My neck and shoulders unknot. Hearing that he’s got a problem he can’t deal with on his own should make me tense. Instead, I relax. Pointy problems I can deal with. Betrayal from the only man I’ve liked well enough to call brother in a decade? That would fucking sting. “Whaddo you need?” I ask.
“You, and Lightfoot, if you will come. I need you in the Deeps. I know your questions for Java are urgent, but this is a problem that will not wait.”
I nod. Maybe this is a ruse. Maybe it’s a trap. But my gut says Acker’s in trouble. And you never say no to a brother in trouble. “On the way,” I tell him.
“I will meet you at the tether exit. The streets are not safe for either of us. I will bring you in another way.”
“See you in ten.”
Kez, attuned to me in every way, is already tapping commands into the ship interface. Plexing our change of plans back to base, reconfiguring the ship for an extended stay at the tether, and paying the berthing fee. While she does, I climb out of my chair and head towards the Infinity’s storage holds. There are five of them, but the smallest hold’s my destination. At the moment, it looks like just another empty hold - gridded floor, empty mag-brackets set into the plain walls - and that’s all anyone would see on a scan. But when I give the ship a series of commands, panels in the ceiling fold back on themselves. They drop slowly toward the floor in a double accordion. When the panels reach the floor, they lock into racks and rotate, revealing my own personal armory. I take a pair of bags off the bottom rack and load them up with everything I’ve got. Body armor. Pulse grenades. P.B.Ex. White phos smoke grenades. E.M.P. bombs. Two portable surveillance scanners. A handful of tinglers. And a shitload of knives, most of which I’ve made myself. A pair of katanas don’t go in the bags. They go across my back in a leather harness that lets me draw them over my shoulders. Any tether security guard stupid enough to question me gets to meet one, up close and personal.
Kez joins me while I’m still loading up. She helps me clear the racks and shoulders one of the bags after I seal it closed. “Do you think it’s the Ojos?”
“That’d be my guess.” But I’m reserving judgment until I’m face to face with Acker. Could be a trap, in which case the Ojos are the least of his fucking worries.
She takes my hand and together we walk back through the cargo holds and exit through the ship’s proboscis, a flexible plaz tube that connects the ship with the tether’s funnel. Exiting through the proboscis circumvents the passenger debarkation lounge, and that layer of tether security. I got no illusions we’ll get out of the port without bumping into some sort of security, but it’ll be crew security, which is often more relaxed than security for the geese.
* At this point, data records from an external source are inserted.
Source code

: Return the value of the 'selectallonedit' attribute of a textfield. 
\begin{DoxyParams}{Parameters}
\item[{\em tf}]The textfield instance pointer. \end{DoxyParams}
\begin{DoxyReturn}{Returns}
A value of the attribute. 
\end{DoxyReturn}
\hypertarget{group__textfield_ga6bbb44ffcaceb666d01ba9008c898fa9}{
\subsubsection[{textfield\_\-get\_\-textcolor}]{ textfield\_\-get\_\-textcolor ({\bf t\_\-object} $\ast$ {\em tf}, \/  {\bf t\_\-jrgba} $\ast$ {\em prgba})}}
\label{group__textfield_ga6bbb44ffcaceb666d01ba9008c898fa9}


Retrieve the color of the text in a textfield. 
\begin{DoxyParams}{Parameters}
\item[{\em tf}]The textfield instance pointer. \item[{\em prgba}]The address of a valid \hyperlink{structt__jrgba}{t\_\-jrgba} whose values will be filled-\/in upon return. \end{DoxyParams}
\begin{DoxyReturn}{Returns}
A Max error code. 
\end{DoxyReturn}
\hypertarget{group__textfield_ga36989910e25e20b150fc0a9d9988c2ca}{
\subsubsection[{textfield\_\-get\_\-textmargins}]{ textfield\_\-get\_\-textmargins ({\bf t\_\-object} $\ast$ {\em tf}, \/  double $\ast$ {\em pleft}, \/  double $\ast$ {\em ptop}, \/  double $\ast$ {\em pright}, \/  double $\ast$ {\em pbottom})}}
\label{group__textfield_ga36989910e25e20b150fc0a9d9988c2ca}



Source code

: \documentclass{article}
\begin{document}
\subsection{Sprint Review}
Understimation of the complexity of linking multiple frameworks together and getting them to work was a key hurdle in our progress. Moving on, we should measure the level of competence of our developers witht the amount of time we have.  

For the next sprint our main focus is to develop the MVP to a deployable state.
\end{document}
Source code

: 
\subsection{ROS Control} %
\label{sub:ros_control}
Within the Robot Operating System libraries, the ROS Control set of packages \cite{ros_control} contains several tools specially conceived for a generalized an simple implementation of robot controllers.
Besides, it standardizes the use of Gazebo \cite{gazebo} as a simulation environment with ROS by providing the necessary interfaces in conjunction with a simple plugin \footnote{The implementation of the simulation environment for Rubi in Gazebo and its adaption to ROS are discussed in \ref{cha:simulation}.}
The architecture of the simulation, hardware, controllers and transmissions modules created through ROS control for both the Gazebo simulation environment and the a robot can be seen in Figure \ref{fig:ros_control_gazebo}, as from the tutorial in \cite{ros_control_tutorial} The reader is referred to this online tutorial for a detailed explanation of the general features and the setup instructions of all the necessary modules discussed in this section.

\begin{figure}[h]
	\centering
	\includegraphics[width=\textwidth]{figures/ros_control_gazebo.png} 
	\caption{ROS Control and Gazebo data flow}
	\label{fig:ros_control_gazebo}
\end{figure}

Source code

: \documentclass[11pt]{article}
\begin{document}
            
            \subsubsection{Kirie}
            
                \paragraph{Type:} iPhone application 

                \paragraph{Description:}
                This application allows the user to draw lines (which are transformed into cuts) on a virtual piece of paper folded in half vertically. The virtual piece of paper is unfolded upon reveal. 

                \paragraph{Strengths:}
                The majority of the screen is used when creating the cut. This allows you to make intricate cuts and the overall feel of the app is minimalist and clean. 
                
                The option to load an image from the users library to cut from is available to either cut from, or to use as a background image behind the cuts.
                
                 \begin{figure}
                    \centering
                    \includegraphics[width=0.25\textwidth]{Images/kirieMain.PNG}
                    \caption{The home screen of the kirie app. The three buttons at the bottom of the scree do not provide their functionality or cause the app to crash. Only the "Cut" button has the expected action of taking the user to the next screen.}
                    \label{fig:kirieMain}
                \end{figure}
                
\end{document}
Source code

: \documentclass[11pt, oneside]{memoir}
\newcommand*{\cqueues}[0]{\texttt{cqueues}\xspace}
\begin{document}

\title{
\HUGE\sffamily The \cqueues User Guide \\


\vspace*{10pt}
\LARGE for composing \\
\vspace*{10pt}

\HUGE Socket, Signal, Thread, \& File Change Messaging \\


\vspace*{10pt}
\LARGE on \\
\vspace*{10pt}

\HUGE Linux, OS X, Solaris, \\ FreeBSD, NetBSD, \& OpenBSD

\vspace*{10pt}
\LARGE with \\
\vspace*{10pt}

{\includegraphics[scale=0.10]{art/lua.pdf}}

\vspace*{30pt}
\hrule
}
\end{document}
When we reach the airlock at the bottom of the proboscis, we find it locked, red lights blinking around the circular portal. Looks like the funnel grav-lift is busy. Probably pressed into service moving cargo down the tether, since the ground berths are still closed. We wait side-by-side and I slant a glance at Kez. Still wearing her leather pants and steel-toed boots. Baby blues shadowed and set deep in their rings of khol. Arms wrapped from wrists to elbow in genSkin and the shiny threads that I know are her weapon of choice. Carrying half my arsenal over her shoulder. “What kinda message you sendin’ now, kitten?”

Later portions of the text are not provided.